The response should consist of the records that follow, printed exactly.

DATASET RECORDS:
[Start of section]
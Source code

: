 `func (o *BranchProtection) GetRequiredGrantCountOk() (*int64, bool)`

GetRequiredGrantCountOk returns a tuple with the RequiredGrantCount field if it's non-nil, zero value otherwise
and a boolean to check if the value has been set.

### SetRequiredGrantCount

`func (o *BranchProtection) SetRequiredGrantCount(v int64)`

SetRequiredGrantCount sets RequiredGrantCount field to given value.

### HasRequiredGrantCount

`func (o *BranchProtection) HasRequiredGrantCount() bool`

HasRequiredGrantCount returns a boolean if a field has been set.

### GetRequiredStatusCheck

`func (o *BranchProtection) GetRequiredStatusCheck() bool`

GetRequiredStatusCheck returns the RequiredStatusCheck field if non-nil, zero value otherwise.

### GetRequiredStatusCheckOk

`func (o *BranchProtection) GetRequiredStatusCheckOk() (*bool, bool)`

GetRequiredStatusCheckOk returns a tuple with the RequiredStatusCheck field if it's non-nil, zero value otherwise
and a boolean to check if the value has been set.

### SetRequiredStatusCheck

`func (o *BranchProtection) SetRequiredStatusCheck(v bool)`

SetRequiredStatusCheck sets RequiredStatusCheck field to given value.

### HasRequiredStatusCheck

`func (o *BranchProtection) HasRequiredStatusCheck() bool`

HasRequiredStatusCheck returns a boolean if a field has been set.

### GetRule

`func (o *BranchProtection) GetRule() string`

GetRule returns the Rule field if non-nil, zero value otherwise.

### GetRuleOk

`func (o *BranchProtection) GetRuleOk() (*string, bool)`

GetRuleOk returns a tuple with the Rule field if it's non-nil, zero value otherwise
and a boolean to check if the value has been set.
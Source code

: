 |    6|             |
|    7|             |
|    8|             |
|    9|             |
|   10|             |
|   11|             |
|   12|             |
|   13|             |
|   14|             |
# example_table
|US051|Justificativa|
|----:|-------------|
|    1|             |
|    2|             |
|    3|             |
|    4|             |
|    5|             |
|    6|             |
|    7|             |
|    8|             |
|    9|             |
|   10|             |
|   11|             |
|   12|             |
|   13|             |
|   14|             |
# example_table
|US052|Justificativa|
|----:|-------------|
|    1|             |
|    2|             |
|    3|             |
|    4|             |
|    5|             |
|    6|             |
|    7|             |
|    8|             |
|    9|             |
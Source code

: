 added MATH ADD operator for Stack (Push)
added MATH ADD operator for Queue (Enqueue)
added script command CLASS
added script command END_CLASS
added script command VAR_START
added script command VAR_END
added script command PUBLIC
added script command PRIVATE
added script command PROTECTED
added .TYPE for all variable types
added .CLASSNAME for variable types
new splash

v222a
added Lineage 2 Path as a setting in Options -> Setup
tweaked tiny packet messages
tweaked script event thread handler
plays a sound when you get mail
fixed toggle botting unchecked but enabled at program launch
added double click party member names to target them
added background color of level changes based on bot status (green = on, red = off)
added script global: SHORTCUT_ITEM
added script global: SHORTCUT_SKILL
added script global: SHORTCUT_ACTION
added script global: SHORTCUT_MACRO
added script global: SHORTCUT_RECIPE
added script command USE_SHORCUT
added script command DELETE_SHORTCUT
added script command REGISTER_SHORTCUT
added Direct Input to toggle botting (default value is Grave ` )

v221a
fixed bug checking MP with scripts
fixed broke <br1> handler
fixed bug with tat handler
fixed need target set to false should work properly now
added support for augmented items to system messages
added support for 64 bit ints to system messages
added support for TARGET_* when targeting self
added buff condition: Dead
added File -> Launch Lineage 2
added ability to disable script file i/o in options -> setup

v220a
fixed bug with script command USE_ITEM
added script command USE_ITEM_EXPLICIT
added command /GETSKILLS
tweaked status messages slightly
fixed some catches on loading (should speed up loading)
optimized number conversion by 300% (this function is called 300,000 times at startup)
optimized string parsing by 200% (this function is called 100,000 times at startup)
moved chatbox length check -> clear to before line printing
[End of section]
ANSWER AREA:
Source code

: `func (o *BranchProtection) GetRequiredGrantCountOk() (*int64, bool)`

GetRequiredGrantCountOk returns a tuple with the RequiredGrantCount field if it's non-nil, zero value otherwise
and a boolean to check if the value has been set.

### SetRequiredGrantCount

`func (o *BranchProtection) SetRequiredGrantCount(v int64)`

SetRequiredGrantCount sets RequiredGrantCount field to given value.

### HasRequiredGrantCount

`func (o *BranchProtection) HasRequiredGrantCount() bool`

HasRequiredGrantCount returns a boolean if a field has been set.

### GetRequiredStatusCheck

`func (o *BranchProtection) GetRequiredStatusCheck() bool`

GetRequiredStatusCheck returns the RequiredStatusCheck field if non-nil, zero value otherwise.

### GetRequiredStatusCheckOk

`func (o *BranchProtection) GetRequiredStatusCheckOk() (*bool, bool)`

GetRequiredStatusCheckOk returns a tuple with the RequiredStatusCheck field if it's non-nil, zero value otherwise
and a boolean to check if the value has been set.

### SetRequiredStatusCheck

`func (o *BranchProtection) SetRequiredStatusCheck(v bool)`

SetRequiredStatusCheck sets RequiredStatusCheck field to given value.

### HasRequiredStatusCheck

`func (o *BranchProtection) HasRequiredStatusCheck() bool`

HasRequiredStatusCheck returns a boolean if a field has been set.

### GetRule

`func (o *BranchProtection) GetRule() string`

GetRule returns the Rule field if non-nil, zero value otherwise.

### GetRuleOk

`func (o *BranchProtection) GetRuleOk() (*string, bool)`

GetRuleOk returns a tuple with the Rule field if it's non-nil, zero value otherwise
and a boolean to check if the value has been set.
Source code

: |    6|             |
|    7|             |
|    8|             |
|    9|             |
|   10|             |
|   11|             |
|   12|             |
|   13|             |
|   14|             |
# example_table
|US051|Justificativa|
|----:|-------------|
|    1|             |
|    2|             |
|    3|             |
|    4|             |
|    5|             |
|    6|             |
|    7|             |
|    8|             |
|    9|             |
|   10|             |
|   11|             |
|   12|             |
|   13|             |
|   14|             |
# example_table
|US052|Justificativa|
|----:|-------------|
|    1|             |
|    2|             |
|    3|             |
|    4|             |
|    5|             |
|    6|             |
|    7|             |
|    8|             |
|    9|             |
Source code

: added MATH ADD operator for Stack (Push)
added MATH ADD operator for Queue (Enqueue)
added script command CLASS
added script command END_CLASS
added script command VAR_START
added script command VAR_END
added script command PUBLIC
added script command PRIVATE
added script command PROTECTED
added .TYPE for all variable types
added .CLASSNAME for variable types
new splash

v222a
added Lineage 2 Path as a setting in Options -> Setup
tweaked tiny packet messages
tweaked script event thread handler
plays a sound when you get mail
fixed toggle botting unchecked but enabled at program launch
added double click party member names to target them
added background color of level changes based on bot status (green = on, red = off)
added script global: SHORTCUT_ITEM
added script global: SHORTCUT_SKILL
added script global: SHORTCUT_ACTION
added script global: SHORTCUT_MACRO
added script global: SHORTCUT_RECIPE
added script command USE_SHORCUT
added script command DELETE_SHORTCUT
added script command REGISTER_SHORTCUT
added Direct Input to toggle botting (default value is Grave ` )

v221a
fixed bug checking MP with scripts
fixed broke <br1> handler
fixed bug with tat handler
fixed need target set to false should work properly now
added support for augmented items to system messages
added support for 64 bit ints to system messages
added support for TARGET_* when targeting self
added buff condition: Dead
added File -> Launch Lineage 2
added ability to disable script file i/o in options -> setup

v220a
fixed bug with script command USE_ITEM
added script command USE_ITEM_EXPLICIT
added command /GETSKILLS
tweaked status messages slightly
fixed some catches on loading (should speed up loading)
optimized number conversion by 300% (this function is called 300,000 times at startup)
optimized string parsing by 200% (this function is called 100,000 times at startup)
moved chatbox length check -> clear to before line printing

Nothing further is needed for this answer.